- [GIVEN DATA]
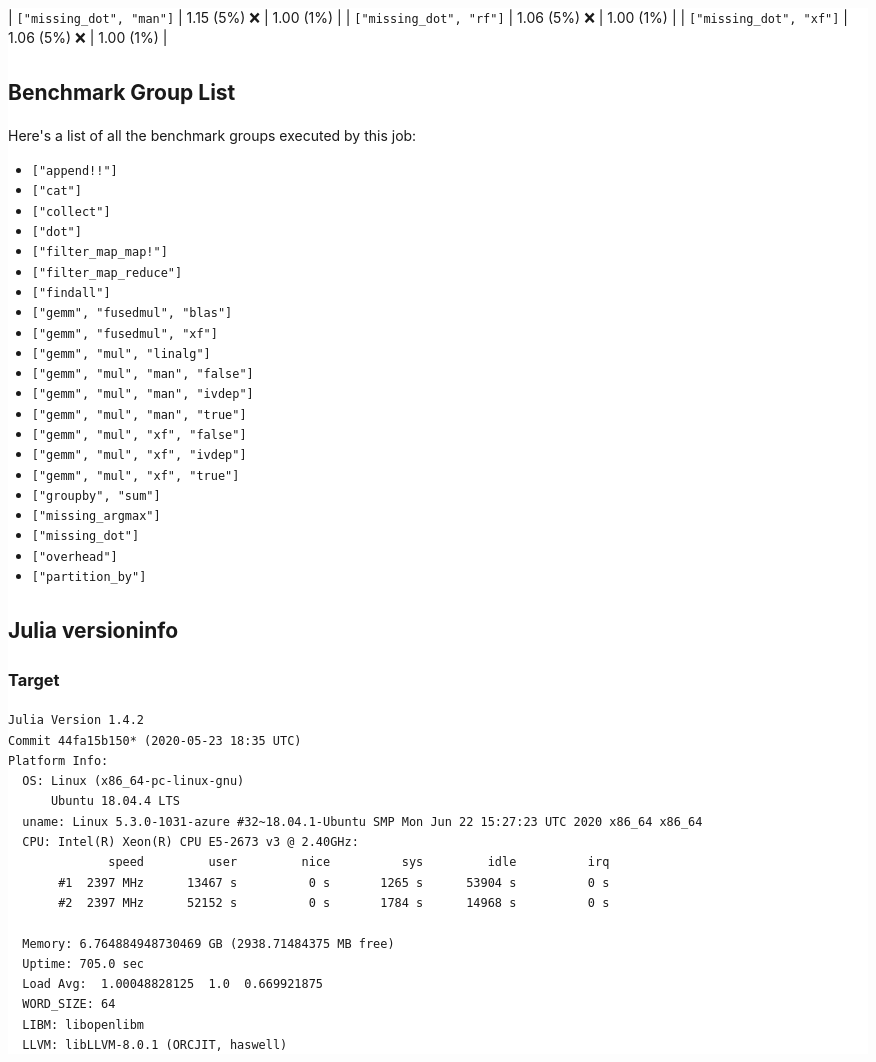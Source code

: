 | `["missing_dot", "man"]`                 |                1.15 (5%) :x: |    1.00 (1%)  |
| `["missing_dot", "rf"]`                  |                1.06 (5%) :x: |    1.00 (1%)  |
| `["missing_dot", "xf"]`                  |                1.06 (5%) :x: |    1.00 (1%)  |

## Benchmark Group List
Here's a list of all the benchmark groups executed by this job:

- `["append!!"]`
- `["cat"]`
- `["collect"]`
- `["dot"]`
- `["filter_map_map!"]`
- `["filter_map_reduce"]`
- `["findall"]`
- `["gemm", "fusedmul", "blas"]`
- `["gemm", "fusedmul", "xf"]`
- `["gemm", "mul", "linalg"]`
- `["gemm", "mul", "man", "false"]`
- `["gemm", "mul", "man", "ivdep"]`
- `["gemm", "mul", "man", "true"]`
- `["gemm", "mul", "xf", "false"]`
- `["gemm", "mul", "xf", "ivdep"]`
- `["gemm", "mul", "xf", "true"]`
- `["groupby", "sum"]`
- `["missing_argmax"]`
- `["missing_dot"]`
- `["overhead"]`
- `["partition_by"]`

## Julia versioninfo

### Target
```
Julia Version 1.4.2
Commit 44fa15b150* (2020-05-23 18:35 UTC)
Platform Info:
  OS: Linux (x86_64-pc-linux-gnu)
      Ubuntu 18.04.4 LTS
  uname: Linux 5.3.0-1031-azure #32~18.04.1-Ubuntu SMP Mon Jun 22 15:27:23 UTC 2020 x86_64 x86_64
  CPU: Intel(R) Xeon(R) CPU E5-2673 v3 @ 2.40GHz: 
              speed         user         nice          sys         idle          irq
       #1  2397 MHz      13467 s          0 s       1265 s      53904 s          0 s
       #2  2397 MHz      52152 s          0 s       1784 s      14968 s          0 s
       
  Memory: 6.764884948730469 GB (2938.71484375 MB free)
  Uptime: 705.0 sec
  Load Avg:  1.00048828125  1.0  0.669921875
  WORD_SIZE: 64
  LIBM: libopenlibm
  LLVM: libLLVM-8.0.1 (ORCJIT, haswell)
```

==

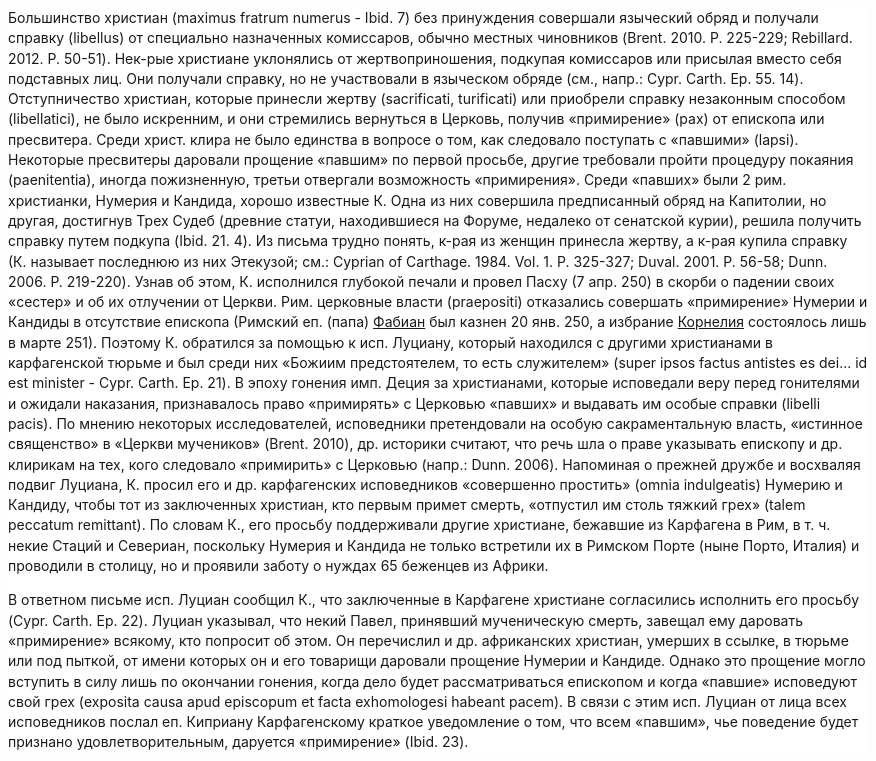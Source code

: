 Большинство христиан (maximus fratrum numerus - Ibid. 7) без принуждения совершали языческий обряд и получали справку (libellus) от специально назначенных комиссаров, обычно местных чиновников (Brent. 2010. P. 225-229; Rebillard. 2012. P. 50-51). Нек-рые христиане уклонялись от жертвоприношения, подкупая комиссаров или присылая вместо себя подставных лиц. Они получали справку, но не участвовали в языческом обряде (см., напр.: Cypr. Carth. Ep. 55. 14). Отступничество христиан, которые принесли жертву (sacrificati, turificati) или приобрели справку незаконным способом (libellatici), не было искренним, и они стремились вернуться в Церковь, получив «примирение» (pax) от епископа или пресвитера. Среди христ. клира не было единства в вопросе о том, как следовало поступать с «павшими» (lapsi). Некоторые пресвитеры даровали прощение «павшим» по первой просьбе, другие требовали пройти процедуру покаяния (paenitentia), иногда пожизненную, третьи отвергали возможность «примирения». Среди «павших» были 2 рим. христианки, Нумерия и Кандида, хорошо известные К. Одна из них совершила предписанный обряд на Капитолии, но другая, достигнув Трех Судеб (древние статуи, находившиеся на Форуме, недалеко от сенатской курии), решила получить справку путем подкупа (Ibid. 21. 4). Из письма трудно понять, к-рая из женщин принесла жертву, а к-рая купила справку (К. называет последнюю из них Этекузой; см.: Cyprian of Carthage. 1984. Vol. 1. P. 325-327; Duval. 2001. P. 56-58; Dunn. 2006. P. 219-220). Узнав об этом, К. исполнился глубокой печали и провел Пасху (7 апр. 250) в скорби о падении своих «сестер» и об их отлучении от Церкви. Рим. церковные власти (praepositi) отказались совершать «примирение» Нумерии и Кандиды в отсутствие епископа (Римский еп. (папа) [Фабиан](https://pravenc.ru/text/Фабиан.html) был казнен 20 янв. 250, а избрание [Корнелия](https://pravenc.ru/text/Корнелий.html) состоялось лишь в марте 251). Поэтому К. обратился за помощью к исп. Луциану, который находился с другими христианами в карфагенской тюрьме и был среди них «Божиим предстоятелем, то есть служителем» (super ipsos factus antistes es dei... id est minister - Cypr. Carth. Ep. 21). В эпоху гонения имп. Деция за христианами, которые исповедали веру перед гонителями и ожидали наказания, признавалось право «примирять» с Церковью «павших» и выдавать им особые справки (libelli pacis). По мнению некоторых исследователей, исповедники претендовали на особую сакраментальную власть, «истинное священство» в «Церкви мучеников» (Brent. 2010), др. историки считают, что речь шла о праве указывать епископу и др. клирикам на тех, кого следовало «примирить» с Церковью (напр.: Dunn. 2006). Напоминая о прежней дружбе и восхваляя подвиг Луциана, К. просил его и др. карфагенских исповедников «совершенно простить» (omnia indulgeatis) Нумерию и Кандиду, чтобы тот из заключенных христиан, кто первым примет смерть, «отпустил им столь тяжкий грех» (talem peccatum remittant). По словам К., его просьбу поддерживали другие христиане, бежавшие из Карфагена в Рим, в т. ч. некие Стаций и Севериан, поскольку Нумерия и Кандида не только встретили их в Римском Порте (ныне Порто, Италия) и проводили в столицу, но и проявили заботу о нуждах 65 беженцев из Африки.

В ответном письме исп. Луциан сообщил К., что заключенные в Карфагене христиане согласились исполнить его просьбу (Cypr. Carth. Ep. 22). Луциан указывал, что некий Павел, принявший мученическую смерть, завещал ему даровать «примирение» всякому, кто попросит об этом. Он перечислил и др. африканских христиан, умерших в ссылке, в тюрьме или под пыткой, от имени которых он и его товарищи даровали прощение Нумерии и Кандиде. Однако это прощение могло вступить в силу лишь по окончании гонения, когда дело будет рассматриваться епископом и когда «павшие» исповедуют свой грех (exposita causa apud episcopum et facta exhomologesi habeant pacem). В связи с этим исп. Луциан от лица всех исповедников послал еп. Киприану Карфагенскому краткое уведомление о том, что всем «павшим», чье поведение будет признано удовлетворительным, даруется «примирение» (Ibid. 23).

--

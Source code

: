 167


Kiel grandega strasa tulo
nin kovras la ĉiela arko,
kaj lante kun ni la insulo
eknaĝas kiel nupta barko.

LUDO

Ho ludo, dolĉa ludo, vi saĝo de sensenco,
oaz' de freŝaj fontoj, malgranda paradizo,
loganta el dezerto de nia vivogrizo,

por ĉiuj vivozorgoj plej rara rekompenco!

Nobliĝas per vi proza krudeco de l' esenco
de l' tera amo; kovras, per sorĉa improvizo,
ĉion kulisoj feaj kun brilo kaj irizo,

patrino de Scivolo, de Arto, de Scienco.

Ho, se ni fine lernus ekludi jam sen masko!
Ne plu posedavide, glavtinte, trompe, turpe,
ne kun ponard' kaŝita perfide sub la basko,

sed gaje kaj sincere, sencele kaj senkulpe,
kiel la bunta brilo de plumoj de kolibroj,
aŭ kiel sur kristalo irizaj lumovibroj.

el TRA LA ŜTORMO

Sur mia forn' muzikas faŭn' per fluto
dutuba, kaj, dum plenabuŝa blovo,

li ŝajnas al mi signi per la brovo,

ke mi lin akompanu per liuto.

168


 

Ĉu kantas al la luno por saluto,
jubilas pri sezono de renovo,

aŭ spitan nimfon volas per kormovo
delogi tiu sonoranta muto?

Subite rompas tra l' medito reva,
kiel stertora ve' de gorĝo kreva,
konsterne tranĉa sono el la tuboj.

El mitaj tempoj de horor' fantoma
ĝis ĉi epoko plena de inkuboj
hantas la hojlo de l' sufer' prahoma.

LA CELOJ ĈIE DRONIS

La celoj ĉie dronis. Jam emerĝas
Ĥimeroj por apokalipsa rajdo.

- [DESCRIPTION OF THE TASK]
Please count the lines in the records that contain "Ubuntu" and reply with the count alone.

- [TASK SOLUTION]
2